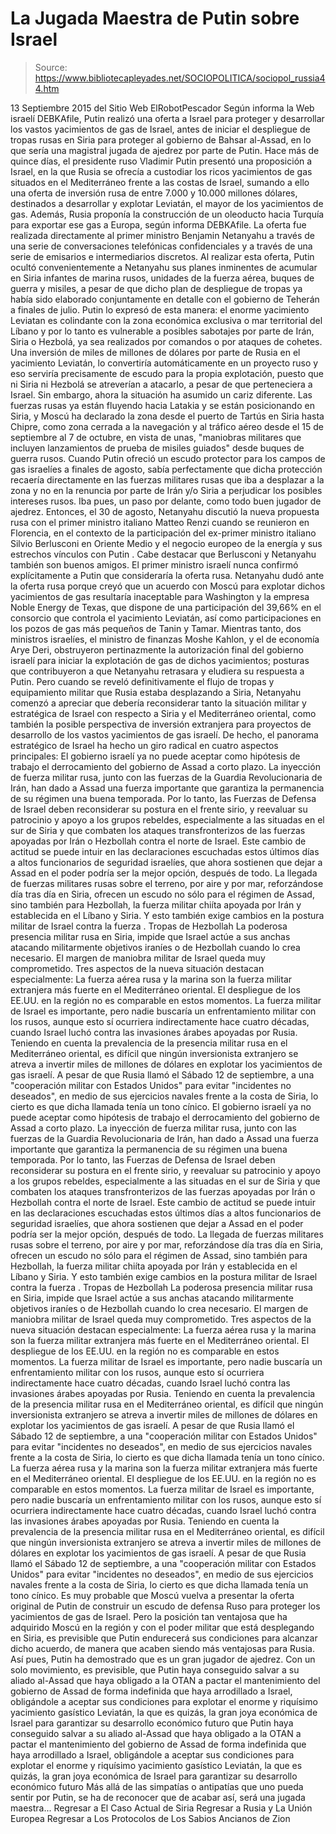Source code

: # La Jugada Maestra de Putin sobre Israel

> Source: https://www.bibliotecapleyades.net/SOCIOPOLITICA/sociopol_russia44.htm

13 Septiembre 2015
del Sitio Web ElRobotPescador
Según informa la Web israelí DEBKAfile, Putin realizó una oferta a Israel para proteger y desarrollar los vastos yacimientos de gas de Israel, antes de iniciar el despliegue de tropas rusas en Siria para proteger al gobierno de Bahsar al-Assad, en lo que sería una magistral jugada de ajedrez por parte de Putin. Hace más de quince días, el presidente ruso Vladimir Putin presentó una proposición a Israel, en la que Rusia se ofrecía a custodiar los ricos yacimientos de gas situados en el Mediterráneo frente a las costas de Israel, sumando a ello una oferta de inversión rusa de entre 7.000 y 10.000 millones dólares, destinados a desarrollar y explotar Leviatán, el mayor de los yacimientos de gas.
Además, Rusia proponía la construcción de un oleoducto hacia Turquía para exportar ese gas a Europa, según informa DEBKAfile.
La oferta fue realizada directamente al primer ministro Benjamin Netanyahu a través de una serie de conversaciones telefónicas confidenciales y a través de una serie de emisarios e intermediarios discretos. Al realizar esta oferta, Putin ocultó convenientemente a Netanyahu sus planes inminentes de acumular en Siria infantes de marina rusos, unidades de la fuerza aérea, buques de guerra y misiles, a pesar de que dicho plan de despliegue de tropas ya había sido elaborado conjuntamente en detalle con el gobierno de Teherán a finales de julio.
Putin lo expresó de esta manera:
el enorme yacimiento Leviatan es colindante con la zona económica exclusiva o mar territorial del Líbano y por lo tanto es vulnerable a posibles sabotajes por parte de Irán, Siria o Hezbolá, ya sea realizados por comandos o por ataques de cohetes.
Una inversión de miles de millones de dólares por parte de Rusia en el yacimiento Leviatán, lo convertiría automáticamente en un proyecto ruso y eso serviría precisamente de escudo para la propia explotación, puesto que ni Siria ni Hezbolá se atreverían a atacarlo, a pesar de que perteneciera a Israel. Sin embargo, ahora la situación ha asumido un cariz diferente. Las fuerzas rusas ya están fluyendo hacia Latakia y se están posicionando en Siria, y Moscú ha declarado la zona desde el puerto de Tartús en Siria hasta Chipre, como zona cerrada a la navegación y al tráfico aéreo desde el 15 de septiembre al 7 de octubre, en vista de unas,
"maniobras militares que incluyen lanzamientos de prueba de misiles guiados" desde buques de guerra rusos.
Cuando Putin ofreció un escudo protector para los campos de gas israelíes a finales de agosto, sabía perfectamente que dicha protección recaería directamente en las fuerzas militares rusas que iba a desplazar a la zona y no en la renuncia por parte de Irán y/o Siria a perjudicar los posibles intereses rusos.
Iba pues, un paso por delante, como todo buen jugador de ajedrez. Entonces, el 30 de agosto, Netanyahu discutió la nueva propuesta rusa con el primer ministro italiano Matteo Renzi cuando se reunieron en Florencia, en el contexto de la participación del ex-primer ministro italiano Silvio Berlusconi en Oriente Medio y el negocio europeo de la energía y sus estrechos vínculos con Putin . Cabe destacar que Berlusconi y Netanyahu también son buenos amigos. El primer ministro israelí nunca confirmó explícitamente a Putin que consideraría la oferta rusa. Netanyahu dudó ante la oferta rusa porque creyó que un acuerdo con Moscú para explotar dichos yacimientos de gas resultaría inaceptable para Washington y la empresa Noble Energy de Texas, que dispone de una participación del 39,66% en el consorcio que controla el yacimiento Leviatán, así como participaciones en los pozos de gas más pequeños de Tanin y Tamar. Mientras tanto, dos ministros israelíes, el ministro de finanzas Moshe Kahlon, y el de economía Arye Deri, obstruyeron pertinazmente la autorización final del gobierno israelí para iniciar la explotación de gas de dichos yacimientos; posturas que contribuyeron a que Netanyahu retrasara y eludiera su respuesta a Putin.
Pero cuando se reveló definitivamente el flujo de tropas y equipamiento militar que Rusia estaba desplazando a Siria, Netanyahu comenzó a apreciar que debería reconsiderar tanto la situación militar y estratégica de Israel con respecto a Siria y el Mediterráneo oriental, como también la posible perspectiva de inversión extranjera para proyectos de desarrollo de los vastos yacimientos de gas israelí. De hecho, el panorama estratégico de Israel ha hecho un giro radical en cuatro aspectos principales:
El gobierno israelí ya no puede aceptar como hipótesis de trabajo el derrocamiento del gobierno de Assad a corto plazo. La inyección de fuerza militar rusa, junto con las fuerzas de la Guardia Revolucionaria de Irán, han dado a Assad una fuerza importante que garantiza la permanencia de su régimen una buena temporada. Por lo tanto, las Fuerzas de Defensa de Israel deben reconsiderar su postura en el frente sirio, y reevaluar su patrocinio y apoyo a los grupos rebeldes, especialmente a las situadas en el sur de Siria y que combaten los ataques transfronterizos de las fuerzas apoyadas por Irán o Hezbollah contra el norte de Israel. Este cambio de actitud se puede intuir en las declaraciones escuchadas estos últimos días a altos funcionarios de seguridad israelíes, que ahora sostienen que dejar a Assad en el poder podría ser la mejor opción, después de todo. La llegada de fuerzas militares rusas sobre el terreno, por aire y por mar, reforzándose día tras día en Siria, ofrecen un escudo no sólo para el régimen de Assad, sino también para Hezbollah, la fuerza militar chiíta apoyada por Irán y establecida en el Líbano y Siria. Y esto también exige cambios en la postura militar de Israel contra la fuerza . Tropas de Hezbollah La poderosa presencia militar rusa en Siria, impide que Israel actúe a sus anchas atacando militarmente objetivos iraníes o de Hezbollah cuando lo crea necesario. El margen de maniobra militar de Israel queda muy comprometido. Tres aspectos de la nueva situación destacan especialmente: La fuerza aérea rusa y la marina son la fuerza militar extranjera más fuerte en el Mediterráneo oriental. El despliegue de los EE.UU. en la región no es comparable en estos momentos. La fuerza militar de Israel es importante, pero nadie buscaría un enfrentamiento militar con los rusos, aunque esto sí ocurriera indirectamente hace cuatro décadas, cuando Israel luchó contra las invasiones árabes apoyadas por Rusia. Teniendo en cuenta la prevalencia de la presencia militar rusa en el Mediterráneo oriental, es difícil que ningún inversionista extranjero se atreva a invertir miles de millones de dólares en explotar los yacimientos de gas israelí. A pesar de que Rusia llamó el Sábado 12 de septiembre, a una "cooperación militar con Estados Unidos" para evitar "incidentes no deseados", en medio de sus ejercicios navales frente a la costa de Siria, lo cierto es que dicha llamada tenía un tono cínico.
El gobierno israelí ya no puede aceptar como hipótesis de trabajo el derrocamiento del gobierno de Assad a corto plazo.
La inyección de fuerza militar rusa, junto con las fuerzas de la Guardia Revolucionaria de Irán, han dado a Assad una fuerza importante que garantiza la permanencia de su régimen una buena temporada.
Por lo tanto, las Fuerzas de Defensa de Israel deben reconsiderar su postura en el frente sirio, y reevaluar su patrocinio y apoyo a los grupos rebeldes, especialmente a las situadas en el sur de Siria y que combaten los ataques transfronterizos de las fuerzas apoyadas por Irán o Hezbollah contra el norte de Israel. Este cambio de actitud se puede intuir en las declaraciones escuchadas estos últimos días a altos funcionarios de seguridad israelíes, que ahora sostienen que dejar a Assad en el poder podría ser la mejor opción, después de todo.
La llegada de fuerzas militares rusas sobre el terreno, por aire y por mar, reforzándose día tras día en Siria, ofrecen un escudo no sólo para el régimen de Assad, sino también para Hezbollah, la fuerza militar chiíta apoyada por Irán y establecida en el Líbano y Siria. Y esto también exige cambios en la postura militar de Israel contra la fuerza .
Tropas de Hezbollah
La poderosa presencia militar rusa en Siria, impide que Israel actúe a sus anchas atacando militarmente objetivos iraníes o de Hezbollah cuando lo crea necesario.
El margen de maniobra militar de Israel queda muy comprometido.
Tres aspectos de la nueva situación destacan especialmente:
La fuerza aérea rusa y la marina son la fuerza militar extranjera más fuerte en el Mediterráneo oriental. El despliegue de los EE.UU. en la región no es comparable en estos momentos. La fuerza militar de Israel es importante, pero nadie buscaría un enfrentamiento militar con los rusos, aunque esto sí ocurriera indirectamente hace cuatro décadas, cuando Israel luchó contra las invasiones árabes apoyadas por Rusia. Teniendo en cuenta la prevalencia de la presencia militar rusa en el Mediterráneo oriental, es difícil que ningún inversionista extranjero se atreva a invertir miles de millones de dólares en explotar los yacimientos de gas israelí. A pesar de que Rusia llamó el Sábado 12 de septiembre, a una "cooperación militar con Estados Unidos" para evitar "incidentes no deseados", en medio de sus ejercicios navales frente a la costa de Siria, lo cierto es que dicha llamada tenía un tono cínico.
La fuerza aérea rusa y la marina son la fuerza militar extranjera más fuerte en el Mediterráneo oriental. El despliegue de los EE.UU. en la región no es comparable en estos momentos.
La fuerza militar de Israel es importante, pero nadie buscaría un enfrentamiento militar con los rusos, aunque esto sí ocurriera indirectamente hace cuatro décadas, cuando Israel luchó contra las invasiones árabes apoyadas por Rusia.
Teniendo en cuenta la prevalencia de la presencia militar rusa en el Mediterráneo oriental, es difícil que ningún inversionista extranjero se atreva a invertir miles de millones de dólares en explotar los yacimientos de gas israelí.
A pesar de que Rusia llamó el Sábado 12 de septiembre, a una "cooperación militar con Estados Unidos" para evitar "incidentes no deseados", en medio de sus ejercicios navales frente a la costa de Siria, lo cierto es que dicha llamada tenía un tono cínico.
Es muy probable que Moscú vuelva a presentar la oferta original de Putin de construir un escudo de defensa Ruso para proteger los yacimientos de gas de Israel. Pero la posición tan ventajosa que ha adquirido Moscú en la región y con el poder militar que está desplegando en Siria, es previsible que Putin endurecerá sus condiciones para alcanzar dicho acuerdo, de manera que acaben siendo más ventajosas para Rusia.
Así pues, Putin ha demostrado que es un gran jugador de ajedrez. Con un solo movimiento, es previsible,
que Putin haya conseguido salvar a su aliado al-Assad que haya obligado a la OTAN a pactar el mantenimiento del gobierno de Assad de forma indefinida que haya arrodillado a Israel, obligándole a aceptar sus condiciones para explotar el enorme y riquísimo yacimiento gasístico Leviatán, la que es quizás, la gran joya económica de Israel para garantizar su desarrollo económico futuro
que Putin haya conseguido salvar a su aliado al-Assad
que haya obligado a la OTAN a pactar el mantenimiento del gobierno de Assad de forma indefinida
que haya arrodillado a Israel, obligándole a aceptar sus condiciones para explotar el enorme y riquísimo yacimiento gasístico Leviatán, la que es quizás, la gran joya económica de Israel para garantizar su desarrollo económico futuro
Más allá de las simpatías o antipatías que uno pueda sentir por Putin, se ha de reconocer que de acabar así, será una jugada maestra...
Regresar a El Caso Actual de Siria
Regresar a Rusia y La Unión Europea
Regresar a Los Protocolos de Los Sabios Ancianos de Zion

- ACTION ITEM -
Nothing but the lines from the start of the records through the line holding "del Sitio Web ElRobotPescador" should be printed, exactly as written and with the pictures left out.

- TASK ANSWER -
Source code

: # La Jugada Maestra de Putin sobre Israel

> Source: https://www.bibliotecapleyades.net/SOCIOPOLITICA/sociopol_russia44.htm

13 Septiembre 2015
del Sitio Web ElRobotPescador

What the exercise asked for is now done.